La sentenza passa in giudicato, e Rosario passa a miglior vita. Lascia un patrimonio di tutto rispetto, nessuna moglie, nessun genitore vivente e nessun testamento. Ereditano pertanto tutto il suo patrimonio tre figlie di lui, quella di Concetta, nel frattempo divenuta maggiorenne, e altre due, avute da due donne diverse e prontamente riconosciute da Rosario.
Concetta ormai ha la figlia sistemata, e finalmente pensa a sé.
Cita in giudizio le tre eredi di Rosario, compresa la propria figlia, per ottenere da loro, per un terzo ciascuna, il rimborso della metà di quanto corrisposto per il mantenimento della figlia, dalla nascita di costei sino a quel momento.
Nulla quaestio, sostengono le convenute, ma solo per i dieci anni anteriori alla proposizione della domanda, in quanto il diritto di credito di Concetta, per il periodo anteriore, sarebbe estinto in conseguenza della prescrizione ordinaria prevista dall’articolo 2946 del codice civile.
Il tribunale ci casca, liquida la somma dovuta per i dieci anni anteriori alla proposizione della domanda, e condanna le eredi di Rosario a corrisponderla, per un terzo ciascuna, a Concetta.
Concetta però non si accontenta, vuole tutto, e la corte d’appello le dà ragione. Dice l’articolo 2935 del codice civile che la prescrizione comincia a decorrere dal giorno in cui il diritto può essere fatto valere. Secondo la corte d’appello, questo giorno coincide con quello nel quale è passata in giudicato la sentenza che ha riconosciuto la paternità di Rosario. Da quel giorno sino a quello nel quale Concetta ha citato in giudizio le eredi di Rosario sono passati meno di dieci anni; cosicché la corte riconosce dovuto a Concetta il rimborso delle spese sin dalla nascita della figlia.

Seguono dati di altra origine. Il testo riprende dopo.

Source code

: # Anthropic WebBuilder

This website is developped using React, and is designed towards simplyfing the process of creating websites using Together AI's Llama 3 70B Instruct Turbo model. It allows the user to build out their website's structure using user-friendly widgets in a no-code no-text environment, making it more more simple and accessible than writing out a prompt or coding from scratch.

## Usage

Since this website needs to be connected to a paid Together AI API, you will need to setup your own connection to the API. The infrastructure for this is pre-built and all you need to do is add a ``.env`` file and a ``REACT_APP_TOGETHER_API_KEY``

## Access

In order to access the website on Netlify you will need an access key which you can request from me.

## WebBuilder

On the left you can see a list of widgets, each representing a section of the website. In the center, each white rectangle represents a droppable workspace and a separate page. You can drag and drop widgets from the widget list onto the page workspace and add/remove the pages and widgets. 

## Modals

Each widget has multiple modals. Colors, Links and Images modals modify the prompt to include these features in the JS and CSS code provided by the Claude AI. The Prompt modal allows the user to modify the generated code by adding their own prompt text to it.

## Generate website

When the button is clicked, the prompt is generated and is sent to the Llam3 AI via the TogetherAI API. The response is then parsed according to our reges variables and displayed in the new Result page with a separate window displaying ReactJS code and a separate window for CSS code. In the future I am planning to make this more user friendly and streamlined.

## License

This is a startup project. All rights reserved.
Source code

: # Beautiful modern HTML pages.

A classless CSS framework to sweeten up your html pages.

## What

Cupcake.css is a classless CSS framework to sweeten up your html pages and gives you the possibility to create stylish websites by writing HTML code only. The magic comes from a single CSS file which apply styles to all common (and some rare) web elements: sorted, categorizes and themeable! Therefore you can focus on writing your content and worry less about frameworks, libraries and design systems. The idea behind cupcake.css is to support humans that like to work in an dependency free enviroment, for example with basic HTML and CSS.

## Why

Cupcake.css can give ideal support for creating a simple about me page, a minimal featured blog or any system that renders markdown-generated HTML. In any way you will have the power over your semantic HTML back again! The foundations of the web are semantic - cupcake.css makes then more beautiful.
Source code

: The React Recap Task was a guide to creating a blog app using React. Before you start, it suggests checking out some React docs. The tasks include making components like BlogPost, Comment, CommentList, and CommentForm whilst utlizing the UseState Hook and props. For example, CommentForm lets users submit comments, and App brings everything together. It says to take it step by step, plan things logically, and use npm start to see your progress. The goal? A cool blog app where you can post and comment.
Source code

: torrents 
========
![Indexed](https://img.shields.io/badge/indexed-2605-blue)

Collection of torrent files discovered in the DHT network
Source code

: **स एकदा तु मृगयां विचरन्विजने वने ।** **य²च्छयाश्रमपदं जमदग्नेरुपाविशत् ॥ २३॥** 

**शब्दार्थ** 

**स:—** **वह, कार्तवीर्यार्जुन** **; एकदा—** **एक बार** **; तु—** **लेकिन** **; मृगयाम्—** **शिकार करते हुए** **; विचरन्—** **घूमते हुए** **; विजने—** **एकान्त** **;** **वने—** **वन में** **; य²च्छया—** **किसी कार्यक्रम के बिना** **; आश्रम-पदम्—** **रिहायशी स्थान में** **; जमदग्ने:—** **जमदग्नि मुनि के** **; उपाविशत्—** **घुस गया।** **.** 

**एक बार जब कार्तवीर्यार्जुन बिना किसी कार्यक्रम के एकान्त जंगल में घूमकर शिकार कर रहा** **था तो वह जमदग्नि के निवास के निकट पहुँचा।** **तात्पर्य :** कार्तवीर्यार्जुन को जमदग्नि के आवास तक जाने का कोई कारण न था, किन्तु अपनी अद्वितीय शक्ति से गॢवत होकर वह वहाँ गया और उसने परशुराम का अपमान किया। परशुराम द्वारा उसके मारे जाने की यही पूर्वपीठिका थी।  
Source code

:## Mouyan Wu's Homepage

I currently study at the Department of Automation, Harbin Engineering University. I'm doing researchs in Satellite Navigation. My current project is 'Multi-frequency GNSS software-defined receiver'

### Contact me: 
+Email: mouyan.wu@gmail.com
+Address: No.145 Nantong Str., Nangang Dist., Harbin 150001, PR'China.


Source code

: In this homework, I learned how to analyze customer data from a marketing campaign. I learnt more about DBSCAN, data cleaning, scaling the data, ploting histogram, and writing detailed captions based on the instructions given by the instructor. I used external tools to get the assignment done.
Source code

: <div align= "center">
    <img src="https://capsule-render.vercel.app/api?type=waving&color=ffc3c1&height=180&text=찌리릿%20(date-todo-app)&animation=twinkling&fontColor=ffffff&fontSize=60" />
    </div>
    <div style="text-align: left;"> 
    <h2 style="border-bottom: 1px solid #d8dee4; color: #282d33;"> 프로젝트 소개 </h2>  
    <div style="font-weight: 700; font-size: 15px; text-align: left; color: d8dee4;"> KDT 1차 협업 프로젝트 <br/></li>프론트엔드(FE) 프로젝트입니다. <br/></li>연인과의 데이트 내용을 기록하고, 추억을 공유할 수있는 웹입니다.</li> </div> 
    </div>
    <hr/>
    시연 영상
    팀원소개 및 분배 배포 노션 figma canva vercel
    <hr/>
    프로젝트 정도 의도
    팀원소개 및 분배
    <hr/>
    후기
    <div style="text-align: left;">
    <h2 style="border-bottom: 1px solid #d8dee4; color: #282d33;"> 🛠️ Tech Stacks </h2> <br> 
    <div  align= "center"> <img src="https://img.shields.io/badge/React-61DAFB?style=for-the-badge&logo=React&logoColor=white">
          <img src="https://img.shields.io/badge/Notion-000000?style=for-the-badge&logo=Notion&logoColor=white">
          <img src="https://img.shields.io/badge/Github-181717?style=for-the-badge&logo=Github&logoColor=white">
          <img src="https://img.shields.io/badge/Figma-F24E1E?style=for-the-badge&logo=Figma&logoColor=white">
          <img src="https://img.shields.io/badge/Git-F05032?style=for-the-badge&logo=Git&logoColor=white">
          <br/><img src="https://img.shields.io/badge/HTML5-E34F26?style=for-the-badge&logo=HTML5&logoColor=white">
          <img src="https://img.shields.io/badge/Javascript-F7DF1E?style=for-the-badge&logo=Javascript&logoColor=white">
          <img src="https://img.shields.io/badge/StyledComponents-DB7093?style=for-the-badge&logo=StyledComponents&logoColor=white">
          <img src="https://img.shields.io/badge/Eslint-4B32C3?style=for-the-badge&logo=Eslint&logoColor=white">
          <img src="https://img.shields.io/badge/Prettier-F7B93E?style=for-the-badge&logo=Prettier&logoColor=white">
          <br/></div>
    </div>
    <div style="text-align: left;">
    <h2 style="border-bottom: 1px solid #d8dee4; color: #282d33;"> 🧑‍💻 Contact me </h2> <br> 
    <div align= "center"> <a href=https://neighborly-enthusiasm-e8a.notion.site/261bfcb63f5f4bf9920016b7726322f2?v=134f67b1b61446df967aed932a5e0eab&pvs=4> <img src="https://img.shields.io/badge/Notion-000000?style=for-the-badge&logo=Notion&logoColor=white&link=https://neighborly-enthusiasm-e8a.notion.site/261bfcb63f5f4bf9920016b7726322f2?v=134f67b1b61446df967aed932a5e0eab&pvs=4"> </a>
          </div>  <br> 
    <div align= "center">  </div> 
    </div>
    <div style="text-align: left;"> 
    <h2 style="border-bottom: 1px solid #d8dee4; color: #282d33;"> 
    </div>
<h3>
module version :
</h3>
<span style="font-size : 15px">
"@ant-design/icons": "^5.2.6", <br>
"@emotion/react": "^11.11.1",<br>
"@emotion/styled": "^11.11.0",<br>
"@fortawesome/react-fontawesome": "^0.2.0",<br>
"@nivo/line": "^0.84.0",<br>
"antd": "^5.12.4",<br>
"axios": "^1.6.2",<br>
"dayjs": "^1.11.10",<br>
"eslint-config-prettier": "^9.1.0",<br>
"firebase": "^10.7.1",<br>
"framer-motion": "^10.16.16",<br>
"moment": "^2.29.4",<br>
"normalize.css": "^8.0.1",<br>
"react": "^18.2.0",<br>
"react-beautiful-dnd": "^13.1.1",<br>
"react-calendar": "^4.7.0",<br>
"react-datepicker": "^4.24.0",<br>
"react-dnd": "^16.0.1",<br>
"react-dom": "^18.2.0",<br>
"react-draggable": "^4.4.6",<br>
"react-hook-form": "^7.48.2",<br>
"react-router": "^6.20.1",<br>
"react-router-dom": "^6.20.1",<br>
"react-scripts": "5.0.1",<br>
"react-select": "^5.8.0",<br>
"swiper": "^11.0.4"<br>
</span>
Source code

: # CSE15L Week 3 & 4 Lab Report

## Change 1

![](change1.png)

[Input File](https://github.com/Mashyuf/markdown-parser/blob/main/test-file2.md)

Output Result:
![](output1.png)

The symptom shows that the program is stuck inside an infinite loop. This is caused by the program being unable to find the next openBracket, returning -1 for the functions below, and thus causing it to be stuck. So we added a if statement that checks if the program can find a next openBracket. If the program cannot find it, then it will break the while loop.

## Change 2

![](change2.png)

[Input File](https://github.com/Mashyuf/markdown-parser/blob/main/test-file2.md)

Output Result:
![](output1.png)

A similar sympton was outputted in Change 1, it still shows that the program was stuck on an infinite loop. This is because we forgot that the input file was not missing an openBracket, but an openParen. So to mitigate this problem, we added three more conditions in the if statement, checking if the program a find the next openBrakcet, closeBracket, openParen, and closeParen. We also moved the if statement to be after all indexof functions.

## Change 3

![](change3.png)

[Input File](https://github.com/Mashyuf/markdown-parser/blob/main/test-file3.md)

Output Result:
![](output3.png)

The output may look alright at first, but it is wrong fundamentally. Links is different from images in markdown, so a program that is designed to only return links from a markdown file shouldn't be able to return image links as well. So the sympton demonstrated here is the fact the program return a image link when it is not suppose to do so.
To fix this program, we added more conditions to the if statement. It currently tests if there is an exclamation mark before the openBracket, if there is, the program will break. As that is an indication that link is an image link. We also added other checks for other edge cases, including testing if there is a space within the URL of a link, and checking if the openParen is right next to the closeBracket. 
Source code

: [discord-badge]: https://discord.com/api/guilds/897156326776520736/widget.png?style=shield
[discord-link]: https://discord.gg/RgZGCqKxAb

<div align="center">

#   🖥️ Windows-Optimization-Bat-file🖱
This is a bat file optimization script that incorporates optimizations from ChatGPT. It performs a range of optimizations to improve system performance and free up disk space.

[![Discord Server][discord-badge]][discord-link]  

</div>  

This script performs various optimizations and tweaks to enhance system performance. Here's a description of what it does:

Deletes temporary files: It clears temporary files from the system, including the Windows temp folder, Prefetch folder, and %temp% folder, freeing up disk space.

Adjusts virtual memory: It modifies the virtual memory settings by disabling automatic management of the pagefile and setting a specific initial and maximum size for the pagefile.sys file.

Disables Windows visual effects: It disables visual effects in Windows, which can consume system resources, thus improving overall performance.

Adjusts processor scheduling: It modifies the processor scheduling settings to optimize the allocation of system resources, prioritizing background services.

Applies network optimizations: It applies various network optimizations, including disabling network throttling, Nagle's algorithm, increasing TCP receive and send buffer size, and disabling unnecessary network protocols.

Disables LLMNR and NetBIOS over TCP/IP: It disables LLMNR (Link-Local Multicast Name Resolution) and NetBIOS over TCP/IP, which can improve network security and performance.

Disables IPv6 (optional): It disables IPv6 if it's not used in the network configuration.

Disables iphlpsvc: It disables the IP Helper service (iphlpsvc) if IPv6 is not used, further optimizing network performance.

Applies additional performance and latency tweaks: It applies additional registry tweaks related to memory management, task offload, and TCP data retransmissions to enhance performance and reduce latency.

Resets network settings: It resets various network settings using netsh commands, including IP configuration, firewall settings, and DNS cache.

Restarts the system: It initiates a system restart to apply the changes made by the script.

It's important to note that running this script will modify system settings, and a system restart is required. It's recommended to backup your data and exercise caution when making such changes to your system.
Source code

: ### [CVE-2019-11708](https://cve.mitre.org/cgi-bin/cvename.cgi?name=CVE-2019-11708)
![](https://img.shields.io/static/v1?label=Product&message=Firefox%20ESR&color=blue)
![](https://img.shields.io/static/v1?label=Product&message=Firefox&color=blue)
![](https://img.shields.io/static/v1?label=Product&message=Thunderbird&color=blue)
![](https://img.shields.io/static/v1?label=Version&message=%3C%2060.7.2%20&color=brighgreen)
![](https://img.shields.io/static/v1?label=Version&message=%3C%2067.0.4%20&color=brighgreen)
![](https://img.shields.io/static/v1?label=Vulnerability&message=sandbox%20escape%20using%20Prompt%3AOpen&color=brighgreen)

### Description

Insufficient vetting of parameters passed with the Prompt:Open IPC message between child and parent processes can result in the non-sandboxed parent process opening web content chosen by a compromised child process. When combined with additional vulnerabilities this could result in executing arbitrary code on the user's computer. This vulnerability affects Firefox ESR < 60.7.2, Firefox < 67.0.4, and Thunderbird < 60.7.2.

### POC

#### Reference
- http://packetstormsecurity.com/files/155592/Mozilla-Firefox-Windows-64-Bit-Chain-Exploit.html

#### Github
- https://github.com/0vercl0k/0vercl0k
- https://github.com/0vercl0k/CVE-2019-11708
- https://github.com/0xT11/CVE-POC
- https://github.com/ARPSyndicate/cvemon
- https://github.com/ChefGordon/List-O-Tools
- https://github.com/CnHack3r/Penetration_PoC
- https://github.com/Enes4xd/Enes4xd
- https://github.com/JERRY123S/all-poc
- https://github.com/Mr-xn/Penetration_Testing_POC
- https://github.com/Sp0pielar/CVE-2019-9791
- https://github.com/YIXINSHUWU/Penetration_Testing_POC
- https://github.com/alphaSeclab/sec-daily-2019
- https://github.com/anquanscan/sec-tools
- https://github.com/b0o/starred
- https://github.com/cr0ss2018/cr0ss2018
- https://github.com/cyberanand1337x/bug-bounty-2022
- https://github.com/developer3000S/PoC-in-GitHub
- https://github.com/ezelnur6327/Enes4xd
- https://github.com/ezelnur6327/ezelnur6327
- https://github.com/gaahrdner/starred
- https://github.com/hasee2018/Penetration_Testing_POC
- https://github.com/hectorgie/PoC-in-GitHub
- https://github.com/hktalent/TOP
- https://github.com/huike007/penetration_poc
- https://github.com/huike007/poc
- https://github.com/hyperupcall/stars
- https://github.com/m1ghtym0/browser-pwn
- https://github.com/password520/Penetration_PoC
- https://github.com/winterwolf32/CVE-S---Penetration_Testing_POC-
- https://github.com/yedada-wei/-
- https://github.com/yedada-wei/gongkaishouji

L’appetito vien mangiando. Concetta ritiene che la somma liquidata sia esigua, e ricorre per cassazione contro la sentenza della corte d’appello. Ne approfitta una delle eredi di Rosario per proporre ricorso incidentale, allo scopo di far dichiarare dalla suprema corte che la prescrizione decorre dalla nascita della figlia di Rosario e Concetta, e non dal passaggio in giudicato della sentenza che ha riconosciuto la paternità di Rosario. Ciò le farebbe risparmiare una bella sommetta.
Salomonicamente, la corte di cassazione respinge sia il ricorso principale, ritenuto mal scritto, sia quello incidentale, ritenuto infondato.
L’esame di quest’ultimo dà alla corte l’occasione di ribadire la propria costante giurisprudenza, secondo la quale, nell’ipotesi in cui al momento della nascita il figlio sia riconosciuto da uno solo dei genitori, tenuto quindi a provvedere per intero al suo mantenimento, non viene tuttavia meno l’obbligo dell’altro genitore per il periodo anteriore alla pronuncia di dichiarazione giudiziale di paternità o di maternità naturale, che sorge dalla nascita del figlio. Il diritto di questi ad essere mantenuto, istruito ed educato da parte di entrambi i genitori prescinde dal riconoscimento giuridico dello status parentale. Il genitore che ritarda il suo doveroso riconoscimento, financo al punto da far intervenire il giudice, tuttavia, non può allegare a proprio vantaggio il ritardo stesso. E con ciò il ricorso incidentale è bell’e che rigettato.